» **INSTRUCTIONS TO FOLLOW**: Could you return every line of the records below that contains the word "limit"?

[Stored items from a collection]

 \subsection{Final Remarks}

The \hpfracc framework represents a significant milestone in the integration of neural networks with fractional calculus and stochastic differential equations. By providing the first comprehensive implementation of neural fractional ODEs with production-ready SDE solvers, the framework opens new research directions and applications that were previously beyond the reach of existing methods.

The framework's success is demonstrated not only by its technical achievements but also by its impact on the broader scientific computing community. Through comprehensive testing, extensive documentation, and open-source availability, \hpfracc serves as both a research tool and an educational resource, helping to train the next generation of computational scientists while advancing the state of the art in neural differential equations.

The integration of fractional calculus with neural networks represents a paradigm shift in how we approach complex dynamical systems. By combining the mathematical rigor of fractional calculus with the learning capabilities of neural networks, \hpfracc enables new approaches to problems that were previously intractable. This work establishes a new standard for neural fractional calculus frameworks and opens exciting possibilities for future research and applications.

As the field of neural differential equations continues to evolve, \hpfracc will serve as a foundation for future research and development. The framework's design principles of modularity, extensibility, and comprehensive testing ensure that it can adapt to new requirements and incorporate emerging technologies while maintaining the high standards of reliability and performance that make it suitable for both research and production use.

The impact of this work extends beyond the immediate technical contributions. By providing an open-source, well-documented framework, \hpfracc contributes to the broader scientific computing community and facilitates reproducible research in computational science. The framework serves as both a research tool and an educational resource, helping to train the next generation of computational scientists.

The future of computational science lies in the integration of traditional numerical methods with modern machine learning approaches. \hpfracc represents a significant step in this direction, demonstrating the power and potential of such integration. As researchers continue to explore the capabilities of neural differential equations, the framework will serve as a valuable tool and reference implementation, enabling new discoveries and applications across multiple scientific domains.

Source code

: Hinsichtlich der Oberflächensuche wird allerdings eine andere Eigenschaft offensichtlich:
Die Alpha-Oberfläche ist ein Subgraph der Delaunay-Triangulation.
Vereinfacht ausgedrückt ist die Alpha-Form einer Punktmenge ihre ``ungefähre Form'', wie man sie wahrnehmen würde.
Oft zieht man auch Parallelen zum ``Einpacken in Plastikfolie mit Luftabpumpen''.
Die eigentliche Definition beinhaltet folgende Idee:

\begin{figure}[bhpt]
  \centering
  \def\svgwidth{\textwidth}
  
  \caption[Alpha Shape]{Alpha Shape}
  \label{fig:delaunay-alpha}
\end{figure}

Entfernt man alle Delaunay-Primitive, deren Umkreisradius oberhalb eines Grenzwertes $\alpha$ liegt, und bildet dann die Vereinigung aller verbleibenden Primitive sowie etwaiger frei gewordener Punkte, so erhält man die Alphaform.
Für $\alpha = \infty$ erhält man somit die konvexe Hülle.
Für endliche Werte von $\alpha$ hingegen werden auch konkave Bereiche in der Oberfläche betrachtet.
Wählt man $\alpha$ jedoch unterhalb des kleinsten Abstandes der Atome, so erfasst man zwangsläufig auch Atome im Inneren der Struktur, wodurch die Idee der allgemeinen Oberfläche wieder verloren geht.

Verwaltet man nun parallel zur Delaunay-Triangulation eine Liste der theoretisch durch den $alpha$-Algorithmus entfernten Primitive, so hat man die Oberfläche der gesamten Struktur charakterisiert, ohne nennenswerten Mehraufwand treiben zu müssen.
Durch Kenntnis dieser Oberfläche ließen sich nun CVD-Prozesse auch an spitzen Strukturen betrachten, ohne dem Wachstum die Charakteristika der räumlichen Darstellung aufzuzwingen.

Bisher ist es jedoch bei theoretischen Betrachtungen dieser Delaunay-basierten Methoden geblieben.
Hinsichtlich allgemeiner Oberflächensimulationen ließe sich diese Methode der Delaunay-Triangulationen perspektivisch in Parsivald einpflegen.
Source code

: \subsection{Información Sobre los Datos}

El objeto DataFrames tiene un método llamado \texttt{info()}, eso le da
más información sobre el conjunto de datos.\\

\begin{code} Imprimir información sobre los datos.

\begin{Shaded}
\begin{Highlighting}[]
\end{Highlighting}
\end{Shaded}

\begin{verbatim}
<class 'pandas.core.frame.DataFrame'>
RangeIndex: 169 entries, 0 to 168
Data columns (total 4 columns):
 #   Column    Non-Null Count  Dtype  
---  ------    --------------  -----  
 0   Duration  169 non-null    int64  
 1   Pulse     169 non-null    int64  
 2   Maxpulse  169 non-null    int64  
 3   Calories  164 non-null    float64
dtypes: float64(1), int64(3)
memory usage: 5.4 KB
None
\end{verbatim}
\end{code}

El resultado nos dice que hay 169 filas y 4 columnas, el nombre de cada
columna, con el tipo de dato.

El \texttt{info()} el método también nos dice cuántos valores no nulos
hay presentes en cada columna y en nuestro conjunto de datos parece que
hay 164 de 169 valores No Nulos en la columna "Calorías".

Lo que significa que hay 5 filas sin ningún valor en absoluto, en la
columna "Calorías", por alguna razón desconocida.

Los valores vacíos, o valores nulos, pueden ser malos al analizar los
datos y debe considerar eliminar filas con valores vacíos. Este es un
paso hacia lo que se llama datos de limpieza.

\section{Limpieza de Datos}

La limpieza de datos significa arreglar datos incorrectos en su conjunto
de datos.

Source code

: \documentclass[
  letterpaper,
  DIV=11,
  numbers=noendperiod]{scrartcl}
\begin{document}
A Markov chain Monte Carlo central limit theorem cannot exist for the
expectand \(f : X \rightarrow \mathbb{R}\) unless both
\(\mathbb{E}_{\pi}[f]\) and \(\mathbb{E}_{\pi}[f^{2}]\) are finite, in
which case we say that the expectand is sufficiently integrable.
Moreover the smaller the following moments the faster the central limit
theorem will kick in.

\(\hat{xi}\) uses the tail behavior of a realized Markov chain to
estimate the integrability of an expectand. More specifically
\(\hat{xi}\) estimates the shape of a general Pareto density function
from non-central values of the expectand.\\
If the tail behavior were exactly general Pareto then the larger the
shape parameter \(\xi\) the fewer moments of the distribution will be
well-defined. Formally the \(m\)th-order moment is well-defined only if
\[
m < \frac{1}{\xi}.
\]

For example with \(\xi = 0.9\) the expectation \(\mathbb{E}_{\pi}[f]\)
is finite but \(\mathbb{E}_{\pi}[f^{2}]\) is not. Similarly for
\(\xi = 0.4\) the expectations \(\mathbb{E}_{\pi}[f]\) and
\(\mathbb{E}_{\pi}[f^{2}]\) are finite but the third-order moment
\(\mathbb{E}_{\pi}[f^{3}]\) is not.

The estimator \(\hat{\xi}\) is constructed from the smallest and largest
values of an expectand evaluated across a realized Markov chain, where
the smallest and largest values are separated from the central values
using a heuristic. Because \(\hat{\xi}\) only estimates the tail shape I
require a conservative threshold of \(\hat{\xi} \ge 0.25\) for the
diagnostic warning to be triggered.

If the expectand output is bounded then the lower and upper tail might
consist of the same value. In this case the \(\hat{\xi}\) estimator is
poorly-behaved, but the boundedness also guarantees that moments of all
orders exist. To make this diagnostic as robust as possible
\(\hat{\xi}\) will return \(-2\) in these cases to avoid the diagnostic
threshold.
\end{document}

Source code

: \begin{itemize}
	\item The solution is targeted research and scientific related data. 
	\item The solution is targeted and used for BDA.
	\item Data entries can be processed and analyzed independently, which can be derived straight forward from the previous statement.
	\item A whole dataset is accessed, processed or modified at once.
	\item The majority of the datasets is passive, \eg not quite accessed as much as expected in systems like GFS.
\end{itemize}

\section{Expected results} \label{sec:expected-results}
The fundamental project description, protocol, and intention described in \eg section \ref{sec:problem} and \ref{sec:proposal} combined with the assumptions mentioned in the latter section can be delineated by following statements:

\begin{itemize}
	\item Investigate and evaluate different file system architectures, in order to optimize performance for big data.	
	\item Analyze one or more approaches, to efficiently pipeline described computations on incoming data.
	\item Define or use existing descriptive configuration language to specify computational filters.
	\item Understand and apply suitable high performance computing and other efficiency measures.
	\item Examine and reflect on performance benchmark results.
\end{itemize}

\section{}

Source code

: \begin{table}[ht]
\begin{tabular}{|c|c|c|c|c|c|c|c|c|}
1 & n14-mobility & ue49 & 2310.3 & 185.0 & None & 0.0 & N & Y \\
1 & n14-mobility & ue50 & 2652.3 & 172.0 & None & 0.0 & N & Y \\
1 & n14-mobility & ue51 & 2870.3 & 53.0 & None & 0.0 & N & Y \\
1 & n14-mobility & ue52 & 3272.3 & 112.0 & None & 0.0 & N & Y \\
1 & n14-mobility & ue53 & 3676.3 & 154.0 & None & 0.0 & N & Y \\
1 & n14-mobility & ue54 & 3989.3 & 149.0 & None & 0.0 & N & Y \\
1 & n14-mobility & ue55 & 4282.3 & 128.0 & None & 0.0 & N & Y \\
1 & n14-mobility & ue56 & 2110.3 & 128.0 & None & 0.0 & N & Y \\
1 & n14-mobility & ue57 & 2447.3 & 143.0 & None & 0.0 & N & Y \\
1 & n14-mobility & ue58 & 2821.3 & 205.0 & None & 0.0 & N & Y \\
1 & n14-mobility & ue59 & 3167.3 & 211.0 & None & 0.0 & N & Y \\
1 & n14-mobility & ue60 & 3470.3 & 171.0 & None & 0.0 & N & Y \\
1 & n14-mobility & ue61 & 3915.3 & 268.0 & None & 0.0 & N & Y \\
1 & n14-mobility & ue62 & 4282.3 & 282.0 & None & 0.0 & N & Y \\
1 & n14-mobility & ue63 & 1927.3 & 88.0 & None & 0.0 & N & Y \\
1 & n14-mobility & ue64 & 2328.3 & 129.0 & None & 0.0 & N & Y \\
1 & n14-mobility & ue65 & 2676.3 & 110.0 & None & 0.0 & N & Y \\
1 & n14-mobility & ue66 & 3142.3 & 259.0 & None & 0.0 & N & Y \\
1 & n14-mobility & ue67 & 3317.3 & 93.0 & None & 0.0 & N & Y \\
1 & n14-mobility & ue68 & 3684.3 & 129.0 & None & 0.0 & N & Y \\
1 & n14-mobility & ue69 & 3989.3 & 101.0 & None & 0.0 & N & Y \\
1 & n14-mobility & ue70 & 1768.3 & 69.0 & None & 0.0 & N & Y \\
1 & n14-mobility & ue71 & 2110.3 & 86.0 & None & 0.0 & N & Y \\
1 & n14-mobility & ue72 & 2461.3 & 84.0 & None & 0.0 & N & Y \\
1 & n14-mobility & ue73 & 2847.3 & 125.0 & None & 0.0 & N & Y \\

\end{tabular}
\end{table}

» **OUTPUT FOR THIS TASK**:
A Markov chain Monte Carlo central limit theorem cannot exist for the
Moreover the smaller the following moments the faster the central limit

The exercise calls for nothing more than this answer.